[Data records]
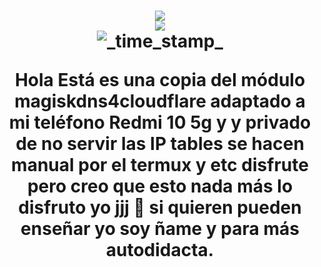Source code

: <h1 align="center">
<img src="https://image.ibb.co/e6OwXH/cloudflare.jpg">
<br />
<img src="https://img.shields.io/badge/XDA-Thread-yellow.svg?longCache=true&style=flat-square"></a><br /><img src="https://img.shields.io/badge/Status-Stable-green.svg?longCache=true&style=flat-square"alt="_time_stamp_" />


<p> Hola 
Está es una copia del módulo magiskdns4cloudflare adaptado a mi teléfono Redmi 10 5g y y privado de no servir las IP tables se hacen manual por el termux y etc disfrute pero creo que esto nada más lo disfruto yo jjj 🤣 si quieren pueden enseñar yo soy ñame y para más autodidacta.</p>
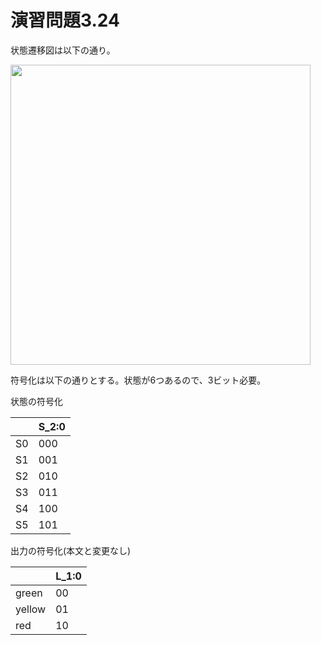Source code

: # 演習問題3.24

状態遷移図は以下の通り。

<img src="https://horie-t.github.io/DigitalDesignAndComputerArchitecture-Ans/images/ex3-24/ex3-24-state.svg" width="480px" />

符号化は以下の通りとする。状態が6つあるので、3ビット必要。

状態の符号化

| | S_2:0 |
| --- | --- |
| S0 | 000 |
| S1 | 001 |
| S2 | 010 |
| S3 | 011 |
| S4 | 100 |
| S5 | 101 |

出力の符号化(本文と変更なし)

| | L_1:0 |
| --- | --- |
| green | 00 |
| yellow | 01 |
| red | 10 |

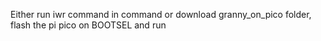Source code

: Either run iwr command in command   or   download granny_on_pico folder, flash the pi pico on BOOTSEL and run
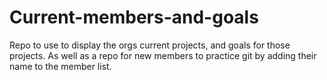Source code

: # Current-members-and-goals
Repo to use to display the orgs current projects, and goals for those projects. As well as a repo for new members to practice git by adding their name to the member list.
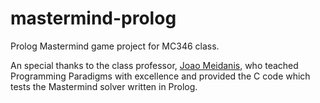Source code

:# mastermind-prolog
Prolog Mastermind game project for MC346 class.

An special thanks to the class professor,
[Joao Meidanis](http://www.ic.unicamp.br/~meidanis/), who teached Programming Paradigms
with excellence and provided the C code which tests the Mastermind solver
written in Prolog.
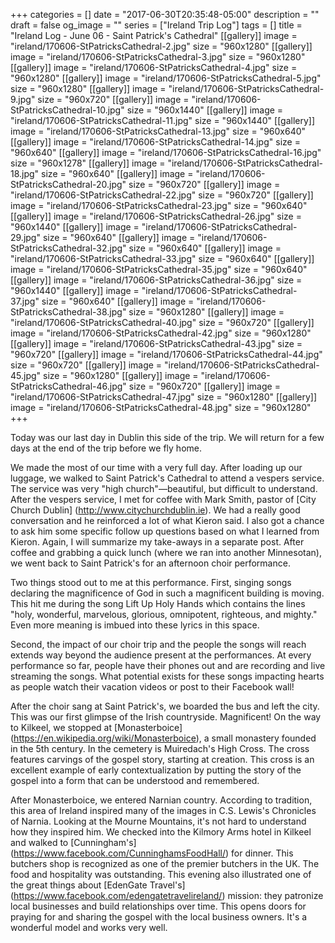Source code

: +++
categories = []
date = "2017-06-30T20:35:48-05:00"
description = ""
draft = false
og_image = ""
series = ["Ireland Trip Log"]
tags = []
title = "Ireland Log - June 06 - Saint Patrick's Cathedral"
[[gallery]]
  image = "ireland/170606-StPatricksCathedral-2.jpg"
  size = "960x1280"
[[gallery]]
  image = "ireland/170606-StPatricksCathedral-3.jpg"
  size = "960x1280"
[[gallery]]
  image = "ireland/170606-StPatricksCathedral-4.jpg"
  size = "960x1280"
[[gallery]]
  image = "ireland/170606-StPatricksCathedral-5.jpg"
  size = "960x1280"
[[gallery]]
  image = "ireland/170606-StPatricksCathedral-9.jpg"
  size = "960x720"
[[gallery]]
  image = "ireland/170606-StPatricksCathedral-10.jpg"
  size = "960x1440"
[[gallery]]
  image = "ireland/170606-StPatricksCathedral-11.jpg"
  size = "960x1440"
[[gallery]]
  image = "ireland/170606-StPatricksCathedral-13.jpg"
  size = "960x640"
[[gallery]]
  image = "ireland/170606-StPatricksCathedral-14.jpg"
  size = "960x640"
[[gallery]]
  image = "ireland/170606-StPatricksCathedral-16.jpg"
  size = "960x1278"
[[gallery]]
  image = "ireland/170606-StPatricksCathedral-18.jpg"
  size = "960x640"
[[gallery]]
  image = "ireland/170606-StPatricksCathedral-20.jpg"
  size = "960x720"
[[gallery]]
  image = "ireland/170606-StPatricksCathedral-22.jpg"
  size = "960x720"
[[gallery]]
  image = "ireland/170606-StPatricksCathedral-23.jpg"
  size = "960x640"
[[gallery]]
  image = "ireland/170606-StPatricksCathedral-26.jpg"
  size = "960x1440"
[[gallery]]
  image = "ireland/170606-StPatricksCathedral-29.jpg"
  size = "960x640"
[[gallery]]
  image = "ireland/170606-StPatricksCathedral-32.jpg"
  size = "960x640"
[[gallery]]
  image = "ireland/170606-StPatricksCathedral-33.jpg"
  size = "960x640"
[[gallery]]
  image = "ireland/170606-StPatricksCathedral-35.jpg"
  size = "960x640"
[[gallery]]
  image = "ireland/170606-StPatricksCathedral-36.jpg"
  size = "960x1440"
[[gallery]]
  image = "ireland/170606-StPatricksCathedral-37.jpg"
  size = "960x640"
[[gallery]]
  image = "ireland/170606-StPatricksCathedral-38.jpg"
  size = "960x1280"
[[gallery]]
  image = "ireland/170606-StPatricksCathedral-40.jpg"
  size = "960x720"
[[gallery]]
  image = "ireland/170606-StPatricksCathedral-42.jpg"
  size = "960x1280"
[[gallery]]
  image = "ireland/170606-StPatricksCathedral-43.jpg"
  size = "960x720"
[[gallery]]
  image = "ireland/170606-StPatricksCathedral-44.jpg"
  size = "960x720"
[[gallery]]
  image = "ireland/170606-StPatricksCathedral-45.jpg"
  size = "960x1280"
[[gallery]]
  image = "ireland/170606-StPatricksCathedral-46.jpg"
  size = "960x720"
[[gallery]]
  image = "ireland/170606-StPatricksCathedral-47.jpg"
  size = "960x1280"
[[gallery]]
  image = "ireland/170606-StPatricksCathedral-48.jpg"
  size = "960x1280"
+++

Today was our last day in Dublin this side of the trip. We will return for a few days at the end of the trip before we fly home.

We made the most of our time with a very full day. After loading up our luggage, we walked to Saint Patrick's Cathedral to attend a vespers service. The service was very "high church"—beautiful, but difficult to understand. After the vespers service, I met for coffee with Mark Smith, pastor of [City Church Dublin] (http://www.citychurchdublin.ie). We had a really good conversation and he reinforced a lot of what Kieron said. I also got a chance to ask him some specific follow up questions based on what I learned from Kieron. Again, I will summarize my take-aways in a separate post. After coffee and grabbing a quick lunch (where we ran into another Minnesotan), we went back to Saint Patrick's for an afternoon choir performance.

Two things stood out to me at this performance. First, singing songs declaring the magnificence of God in such a magnificent building is moving. This hit me during the song Lift Up Holy Hands which contains the lines "holy, wonderful, marvelous, glorious, omnipotent, righteous, and mighty." Even more meaning is imbued into these lyrics in this space.

Second, the impact of our choir trip and the people the songs will reach extends way beyond the audience present at the performances. At every performance so far, people have their phones out and are recording and live streaming the songs. What potential exists for these songs impacting hearts as people watch their vacation videos or post to their Facebook wall!

After the choir sang at Saint Patrick's, we boarded the bus and left the city. This was our first glimpse of the Irish countryside. Magnificent! On the way to Kilkeel, we stopped at [Monasterboice] (https://en.wikipedia.org/wiki/Monasterboice), a small monastery founded in the 5th century. In the cemetery is Muiredach's High Cross. The cross features carvings of the gospel story, starting at creation. This cross is an excellent example of early contextualization by putting the story of the gospel into a form that can be understood and remembered.

After Monasterboice, we entered Narnian country. According to tradition, this area of Ireland inspired many of the images in C.S. Lewis's Chronicles of Narnia. Looking at the Mourne Mountains, it's not hard to understand how they inspired him. We checked into the Kilmory Arms hotel in Kilkeel and walked to [Cunningham's] (https://www.facebook.com/CunninghamsFoodHall/) for dinner. This butchers shop is recognized as one of the premier butchers in the UK. The food and hospitality was outstanding. This evening also illustrated one of the great things about [EdenGate Travel's] (https://www.facebook.com/edengatetravelireland/) mission: they patronize local businesses and build relationships over time. This opens doors for praying for and sharing the gospel with the local business owners. It's a wonderful model and works very well.

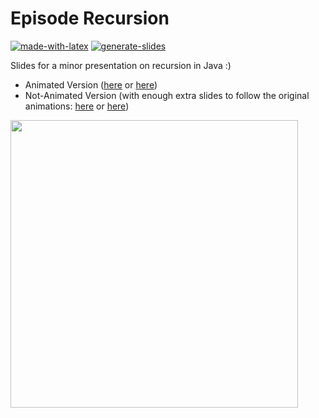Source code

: # Episode Recursion

[![made-with-latex](https://img.shields.io/badge/Made%20with-LaTeX-1f425f.svg)](https://www.latex-project.org/) [![generate-slides](https://github.com/EagleoutIce/Episode-Recursion/actions/workflows/compile.yaml/badge.svg)](https://github.com/EagleoutIce/Episode-Recursion/actions/workflows/compile.yaml)

Slides for a minor presentation on recursion in Java :)
* Animated Version ([here](https://media.githubusercontent.com/media/EagleoutIce/Episode-Recursion/gh-pages/rekursion.pdf) or [here](https://github.com/EagleoutIce/Episode-Recursion/blob/gh-pages/rekursion.pdf))
* Not-Animated Version (with enough extra slides to follow the original animations: [here](https://media.githubusercontent.com/media/EagleoutIce/Episode-Recursion/gh-pages/noanim_rekursion.pdf) or [here](https://github.com/EagleoutIce/Episode-Recursion/blob/gh-pages/noanim_rekursion.pdf))

[<img src="https://github.com/EagleoutIce/Episode-Recursion/blob/gh-pages/preview-01.png?raw=true" width="460"/>](https://media.githubusercontent.com/media/EagleoutIce/Episode-Recursion/gh-pages/noanim_recursion.pdf)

■ **TASK OBJECTIVE**
Look through the entries above and list every line containing "will".

■ **SOLUTION FOR THIS EXERCISE**
Today was our last day in Dublin this side of the trip. We will return for a few days at the end of the trip before we fly home.
We made the most of our time with a very full day. After loading up our luggage, we walked to Saint Patrick's Cathedral to attend a vespers service. The service was very "high church"—beautiful, but difficult to understand. After the vespers service, I met for coffee with Mark Smith, pastor of [City Church Dublin] (http://www.citychurchdublin.ie). We had a really good conversation and he reinforced a lot of what Kieron said. I also got a chance to ask him some specific follow up questions based on what I learned from Kieron. Again, I will summarize my take-aways in a separate post. After coffee and grabbing a quick lunch (where we ran into another Minnesotan), we went back to Saint Patrick's for an afternoon choir performance.
Second, the impact of our choir trip and the people the songs will reach extends way beyond the audience present at the performances. At every performance so far, people have their phones out and are recording and live streaming the songs. What potential exists for these songs impacting hearts as people watch their vacation videos or post to their Facebook wall!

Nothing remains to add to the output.